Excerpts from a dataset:

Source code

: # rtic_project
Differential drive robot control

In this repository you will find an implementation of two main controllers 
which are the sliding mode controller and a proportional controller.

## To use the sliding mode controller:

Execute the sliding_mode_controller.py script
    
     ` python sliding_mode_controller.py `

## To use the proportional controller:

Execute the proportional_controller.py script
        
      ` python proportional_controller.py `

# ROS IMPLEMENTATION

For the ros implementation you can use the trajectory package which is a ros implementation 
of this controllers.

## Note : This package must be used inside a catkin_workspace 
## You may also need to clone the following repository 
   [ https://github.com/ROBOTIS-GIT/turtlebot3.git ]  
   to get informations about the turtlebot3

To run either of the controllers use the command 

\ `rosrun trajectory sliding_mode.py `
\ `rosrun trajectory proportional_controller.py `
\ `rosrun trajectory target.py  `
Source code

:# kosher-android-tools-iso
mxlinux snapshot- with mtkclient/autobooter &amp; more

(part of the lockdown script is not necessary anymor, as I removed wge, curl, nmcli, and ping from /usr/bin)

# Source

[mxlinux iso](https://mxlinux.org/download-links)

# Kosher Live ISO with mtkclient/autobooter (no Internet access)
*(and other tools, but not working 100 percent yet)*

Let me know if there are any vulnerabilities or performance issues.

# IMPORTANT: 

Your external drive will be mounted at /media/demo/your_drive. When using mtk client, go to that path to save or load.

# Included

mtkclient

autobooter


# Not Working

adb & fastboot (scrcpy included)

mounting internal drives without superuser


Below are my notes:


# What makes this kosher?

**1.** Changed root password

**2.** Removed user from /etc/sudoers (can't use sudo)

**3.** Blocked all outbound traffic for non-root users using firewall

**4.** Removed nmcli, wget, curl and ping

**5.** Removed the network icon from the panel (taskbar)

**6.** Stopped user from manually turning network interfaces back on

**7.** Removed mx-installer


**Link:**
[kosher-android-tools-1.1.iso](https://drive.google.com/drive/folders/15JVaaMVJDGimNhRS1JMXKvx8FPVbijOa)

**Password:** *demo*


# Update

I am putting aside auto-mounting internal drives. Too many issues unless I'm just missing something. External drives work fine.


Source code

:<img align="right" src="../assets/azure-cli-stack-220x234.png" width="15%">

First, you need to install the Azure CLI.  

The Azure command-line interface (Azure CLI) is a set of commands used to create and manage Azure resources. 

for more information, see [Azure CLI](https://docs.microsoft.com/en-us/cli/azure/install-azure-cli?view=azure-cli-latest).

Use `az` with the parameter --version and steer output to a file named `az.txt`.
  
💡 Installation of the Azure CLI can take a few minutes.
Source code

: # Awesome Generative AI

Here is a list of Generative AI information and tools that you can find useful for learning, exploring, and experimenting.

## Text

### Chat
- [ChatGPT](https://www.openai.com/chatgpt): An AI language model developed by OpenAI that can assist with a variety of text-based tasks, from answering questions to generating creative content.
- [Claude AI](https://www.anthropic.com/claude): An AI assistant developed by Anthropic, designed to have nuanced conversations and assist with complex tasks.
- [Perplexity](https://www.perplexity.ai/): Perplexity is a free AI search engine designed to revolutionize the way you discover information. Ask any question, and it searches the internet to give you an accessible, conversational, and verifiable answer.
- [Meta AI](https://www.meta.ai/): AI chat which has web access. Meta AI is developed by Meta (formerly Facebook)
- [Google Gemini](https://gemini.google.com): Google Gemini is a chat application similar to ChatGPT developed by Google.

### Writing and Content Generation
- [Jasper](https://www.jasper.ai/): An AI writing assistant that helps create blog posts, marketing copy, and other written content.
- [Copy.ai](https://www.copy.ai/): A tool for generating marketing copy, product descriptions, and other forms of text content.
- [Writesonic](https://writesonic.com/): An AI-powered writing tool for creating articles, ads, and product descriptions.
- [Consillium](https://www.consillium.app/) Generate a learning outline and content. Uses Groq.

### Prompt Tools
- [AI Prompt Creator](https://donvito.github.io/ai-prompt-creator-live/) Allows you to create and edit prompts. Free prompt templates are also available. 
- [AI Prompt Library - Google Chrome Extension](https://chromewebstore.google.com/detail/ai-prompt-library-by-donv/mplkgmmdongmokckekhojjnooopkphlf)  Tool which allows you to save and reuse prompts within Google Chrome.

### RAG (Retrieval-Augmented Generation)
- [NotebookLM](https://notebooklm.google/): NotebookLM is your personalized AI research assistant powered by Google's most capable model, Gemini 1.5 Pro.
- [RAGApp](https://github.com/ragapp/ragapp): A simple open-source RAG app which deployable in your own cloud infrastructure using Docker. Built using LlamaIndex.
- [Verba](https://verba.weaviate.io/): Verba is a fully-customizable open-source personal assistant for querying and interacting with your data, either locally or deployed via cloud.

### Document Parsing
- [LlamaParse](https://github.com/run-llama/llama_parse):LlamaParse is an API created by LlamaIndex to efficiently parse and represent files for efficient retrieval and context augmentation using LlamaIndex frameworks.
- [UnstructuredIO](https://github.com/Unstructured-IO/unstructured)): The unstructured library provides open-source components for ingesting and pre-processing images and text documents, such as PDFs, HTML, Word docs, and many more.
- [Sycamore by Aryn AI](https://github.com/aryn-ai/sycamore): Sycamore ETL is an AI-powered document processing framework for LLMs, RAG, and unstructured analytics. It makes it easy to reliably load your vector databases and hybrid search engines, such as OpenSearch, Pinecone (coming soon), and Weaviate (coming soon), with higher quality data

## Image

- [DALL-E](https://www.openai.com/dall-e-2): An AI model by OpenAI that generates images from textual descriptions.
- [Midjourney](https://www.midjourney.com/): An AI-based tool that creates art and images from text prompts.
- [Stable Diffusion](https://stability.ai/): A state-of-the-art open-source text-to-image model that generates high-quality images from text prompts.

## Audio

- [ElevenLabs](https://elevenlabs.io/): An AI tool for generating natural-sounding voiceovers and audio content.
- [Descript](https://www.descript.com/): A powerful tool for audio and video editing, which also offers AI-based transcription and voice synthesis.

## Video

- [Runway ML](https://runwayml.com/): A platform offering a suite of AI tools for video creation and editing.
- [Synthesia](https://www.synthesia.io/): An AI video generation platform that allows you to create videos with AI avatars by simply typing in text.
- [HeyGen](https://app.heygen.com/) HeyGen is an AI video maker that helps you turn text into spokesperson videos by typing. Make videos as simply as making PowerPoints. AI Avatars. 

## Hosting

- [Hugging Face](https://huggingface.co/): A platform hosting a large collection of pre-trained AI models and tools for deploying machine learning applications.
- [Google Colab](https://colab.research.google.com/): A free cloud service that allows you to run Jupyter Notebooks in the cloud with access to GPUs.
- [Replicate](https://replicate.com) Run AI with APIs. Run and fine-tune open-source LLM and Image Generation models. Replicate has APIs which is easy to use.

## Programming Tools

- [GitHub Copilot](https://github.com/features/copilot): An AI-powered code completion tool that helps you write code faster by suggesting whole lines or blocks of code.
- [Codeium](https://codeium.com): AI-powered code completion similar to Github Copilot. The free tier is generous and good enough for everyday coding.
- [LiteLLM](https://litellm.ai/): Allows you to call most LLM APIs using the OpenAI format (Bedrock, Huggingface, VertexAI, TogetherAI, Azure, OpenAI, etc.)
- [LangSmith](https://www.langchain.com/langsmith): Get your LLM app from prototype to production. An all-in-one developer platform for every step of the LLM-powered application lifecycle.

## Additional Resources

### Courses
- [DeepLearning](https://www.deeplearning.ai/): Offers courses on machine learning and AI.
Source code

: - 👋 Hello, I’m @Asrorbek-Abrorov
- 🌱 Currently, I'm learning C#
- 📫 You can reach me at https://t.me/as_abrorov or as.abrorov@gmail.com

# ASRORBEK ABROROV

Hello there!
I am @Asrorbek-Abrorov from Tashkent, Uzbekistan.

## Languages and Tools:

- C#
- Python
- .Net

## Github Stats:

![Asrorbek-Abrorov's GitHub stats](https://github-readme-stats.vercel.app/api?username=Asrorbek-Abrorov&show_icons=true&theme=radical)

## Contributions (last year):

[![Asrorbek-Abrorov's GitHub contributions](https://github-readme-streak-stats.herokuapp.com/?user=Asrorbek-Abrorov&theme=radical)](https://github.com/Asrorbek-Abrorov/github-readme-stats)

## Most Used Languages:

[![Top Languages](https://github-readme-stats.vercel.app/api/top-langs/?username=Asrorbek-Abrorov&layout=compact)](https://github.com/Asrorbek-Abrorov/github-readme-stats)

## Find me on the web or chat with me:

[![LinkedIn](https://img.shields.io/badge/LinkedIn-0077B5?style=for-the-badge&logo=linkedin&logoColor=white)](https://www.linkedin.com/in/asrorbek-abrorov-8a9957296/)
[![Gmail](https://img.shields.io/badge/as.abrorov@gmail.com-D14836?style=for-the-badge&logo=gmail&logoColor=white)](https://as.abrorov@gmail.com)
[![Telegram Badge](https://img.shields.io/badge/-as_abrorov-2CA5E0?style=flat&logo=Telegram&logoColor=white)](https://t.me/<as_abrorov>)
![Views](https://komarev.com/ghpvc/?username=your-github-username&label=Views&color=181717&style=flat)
--
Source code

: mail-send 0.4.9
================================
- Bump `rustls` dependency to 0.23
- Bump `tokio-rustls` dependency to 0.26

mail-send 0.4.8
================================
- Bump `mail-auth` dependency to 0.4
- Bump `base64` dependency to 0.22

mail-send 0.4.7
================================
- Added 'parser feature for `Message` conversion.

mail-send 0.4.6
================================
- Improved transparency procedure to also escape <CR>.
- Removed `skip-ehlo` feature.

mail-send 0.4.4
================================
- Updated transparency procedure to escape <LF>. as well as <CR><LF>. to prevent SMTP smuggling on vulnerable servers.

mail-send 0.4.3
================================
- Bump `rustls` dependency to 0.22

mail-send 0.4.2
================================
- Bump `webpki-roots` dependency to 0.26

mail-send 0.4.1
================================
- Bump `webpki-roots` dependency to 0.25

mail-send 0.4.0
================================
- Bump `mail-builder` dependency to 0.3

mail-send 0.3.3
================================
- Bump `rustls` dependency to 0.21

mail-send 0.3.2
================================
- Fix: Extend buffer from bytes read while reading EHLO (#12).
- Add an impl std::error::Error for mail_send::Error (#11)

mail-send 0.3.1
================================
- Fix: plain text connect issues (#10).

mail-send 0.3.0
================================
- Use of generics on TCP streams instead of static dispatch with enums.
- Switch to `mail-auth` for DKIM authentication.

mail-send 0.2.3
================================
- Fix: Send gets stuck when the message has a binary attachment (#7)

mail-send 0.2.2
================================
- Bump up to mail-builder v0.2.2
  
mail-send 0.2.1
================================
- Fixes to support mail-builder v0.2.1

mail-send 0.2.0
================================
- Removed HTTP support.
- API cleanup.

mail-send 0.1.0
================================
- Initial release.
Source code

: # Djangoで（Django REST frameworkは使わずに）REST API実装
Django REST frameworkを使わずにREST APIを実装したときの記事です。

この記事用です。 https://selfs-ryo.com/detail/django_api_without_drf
---
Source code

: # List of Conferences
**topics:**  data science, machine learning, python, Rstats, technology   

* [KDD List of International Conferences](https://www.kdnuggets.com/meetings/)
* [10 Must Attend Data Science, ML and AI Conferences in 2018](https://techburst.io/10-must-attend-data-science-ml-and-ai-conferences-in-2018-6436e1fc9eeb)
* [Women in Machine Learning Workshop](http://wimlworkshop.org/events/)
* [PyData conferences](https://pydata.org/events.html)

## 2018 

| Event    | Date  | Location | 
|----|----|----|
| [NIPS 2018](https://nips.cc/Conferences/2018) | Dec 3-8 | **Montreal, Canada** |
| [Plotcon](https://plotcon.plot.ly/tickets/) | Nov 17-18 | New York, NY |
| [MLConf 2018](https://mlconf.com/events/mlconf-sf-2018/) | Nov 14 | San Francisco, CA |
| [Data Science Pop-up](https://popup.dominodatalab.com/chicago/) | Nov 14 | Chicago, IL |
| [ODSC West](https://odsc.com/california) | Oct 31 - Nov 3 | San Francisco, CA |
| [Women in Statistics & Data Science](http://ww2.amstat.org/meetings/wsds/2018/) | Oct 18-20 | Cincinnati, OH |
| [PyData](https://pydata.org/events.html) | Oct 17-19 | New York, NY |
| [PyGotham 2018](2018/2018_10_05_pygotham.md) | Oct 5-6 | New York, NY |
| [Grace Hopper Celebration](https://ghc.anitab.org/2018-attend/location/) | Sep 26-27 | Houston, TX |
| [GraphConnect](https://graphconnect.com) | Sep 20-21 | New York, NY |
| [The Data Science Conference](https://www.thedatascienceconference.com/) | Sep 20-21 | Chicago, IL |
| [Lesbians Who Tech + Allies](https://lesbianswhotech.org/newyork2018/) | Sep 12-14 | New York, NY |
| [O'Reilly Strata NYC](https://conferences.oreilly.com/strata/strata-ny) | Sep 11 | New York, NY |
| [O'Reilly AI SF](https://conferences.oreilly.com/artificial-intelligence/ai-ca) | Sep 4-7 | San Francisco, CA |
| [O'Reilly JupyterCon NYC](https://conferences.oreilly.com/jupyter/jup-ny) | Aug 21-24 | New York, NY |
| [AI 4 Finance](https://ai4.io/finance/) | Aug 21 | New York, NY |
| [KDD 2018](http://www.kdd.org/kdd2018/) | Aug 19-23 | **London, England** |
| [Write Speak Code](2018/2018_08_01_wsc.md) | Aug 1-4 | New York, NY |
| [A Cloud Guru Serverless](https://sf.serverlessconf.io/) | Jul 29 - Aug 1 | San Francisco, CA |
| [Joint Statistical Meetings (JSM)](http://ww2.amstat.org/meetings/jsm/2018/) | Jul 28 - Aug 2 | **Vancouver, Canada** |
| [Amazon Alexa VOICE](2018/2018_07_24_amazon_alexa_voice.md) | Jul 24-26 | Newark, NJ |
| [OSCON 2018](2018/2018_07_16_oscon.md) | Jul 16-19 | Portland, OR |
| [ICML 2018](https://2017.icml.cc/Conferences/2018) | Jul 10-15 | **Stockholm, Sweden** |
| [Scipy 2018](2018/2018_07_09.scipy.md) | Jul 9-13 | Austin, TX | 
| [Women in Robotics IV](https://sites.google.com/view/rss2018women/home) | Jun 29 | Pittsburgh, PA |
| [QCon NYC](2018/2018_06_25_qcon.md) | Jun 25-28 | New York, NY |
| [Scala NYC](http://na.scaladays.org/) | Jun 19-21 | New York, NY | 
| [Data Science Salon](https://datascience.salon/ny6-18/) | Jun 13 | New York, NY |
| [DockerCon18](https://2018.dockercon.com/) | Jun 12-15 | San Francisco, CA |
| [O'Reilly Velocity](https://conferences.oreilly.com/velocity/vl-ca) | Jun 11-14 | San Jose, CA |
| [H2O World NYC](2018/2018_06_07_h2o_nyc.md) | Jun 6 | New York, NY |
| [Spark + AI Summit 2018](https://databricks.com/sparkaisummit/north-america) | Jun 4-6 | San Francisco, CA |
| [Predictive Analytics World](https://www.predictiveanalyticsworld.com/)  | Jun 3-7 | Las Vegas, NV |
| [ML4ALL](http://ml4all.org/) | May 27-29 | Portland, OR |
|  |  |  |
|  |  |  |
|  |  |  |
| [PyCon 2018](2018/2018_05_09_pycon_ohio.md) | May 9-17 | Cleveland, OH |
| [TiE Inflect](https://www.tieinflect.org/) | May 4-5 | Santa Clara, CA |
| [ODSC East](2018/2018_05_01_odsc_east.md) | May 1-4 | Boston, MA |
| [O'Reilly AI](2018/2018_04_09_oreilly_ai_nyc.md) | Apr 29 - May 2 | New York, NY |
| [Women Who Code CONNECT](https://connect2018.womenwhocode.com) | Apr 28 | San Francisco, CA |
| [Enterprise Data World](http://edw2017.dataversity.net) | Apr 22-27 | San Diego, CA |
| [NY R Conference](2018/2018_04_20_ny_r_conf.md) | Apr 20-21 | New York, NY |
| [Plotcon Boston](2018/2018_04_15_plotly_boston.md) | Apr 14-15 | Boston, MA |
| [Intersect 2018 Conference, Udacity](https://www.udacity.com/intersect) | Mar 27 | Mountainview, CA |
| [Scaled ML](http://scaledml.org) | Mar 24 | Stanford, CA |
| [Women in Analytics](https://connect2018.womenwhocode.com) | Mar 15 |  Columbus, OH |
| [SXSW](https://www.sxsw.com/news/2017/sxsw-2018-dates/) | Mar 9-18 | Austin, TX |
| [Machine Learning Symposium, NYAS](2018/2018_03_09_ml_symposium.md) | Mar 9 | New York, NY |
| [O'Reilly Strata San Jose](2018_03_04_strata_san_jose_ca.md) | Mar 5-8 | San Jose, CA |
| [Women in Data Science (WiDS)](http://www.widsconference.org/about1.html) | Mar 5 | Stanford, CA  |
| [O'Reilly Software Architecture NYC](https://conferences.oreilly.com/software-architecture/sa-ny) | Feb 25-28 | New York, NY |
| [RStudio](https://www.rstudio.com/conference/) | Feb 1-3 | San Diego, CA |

== Exercise instructions ==
Retype only the stretch of lines above starting at the one with "mail-send 0.2.1" and stopping at the one with "この記事用です。 https", exactly as written, with both kept.

== Result of the task ==
mail-send 0.2.1
================================
- Fixes to support mail-builder v0.2.1

mail-send 0.2.0
================================
- Removed HTTP support.
- API cleanup.

mail-send 0.1.0
================================
- Initial release.
Source code

: # Djangoで（Django REST frameworkは使わずに）REST API実装
Django REST frameworkを使わずにREST APIを実装したときの記事です。

この記事用です。 https://selfs-ryo.com/detail/django_api_without_drf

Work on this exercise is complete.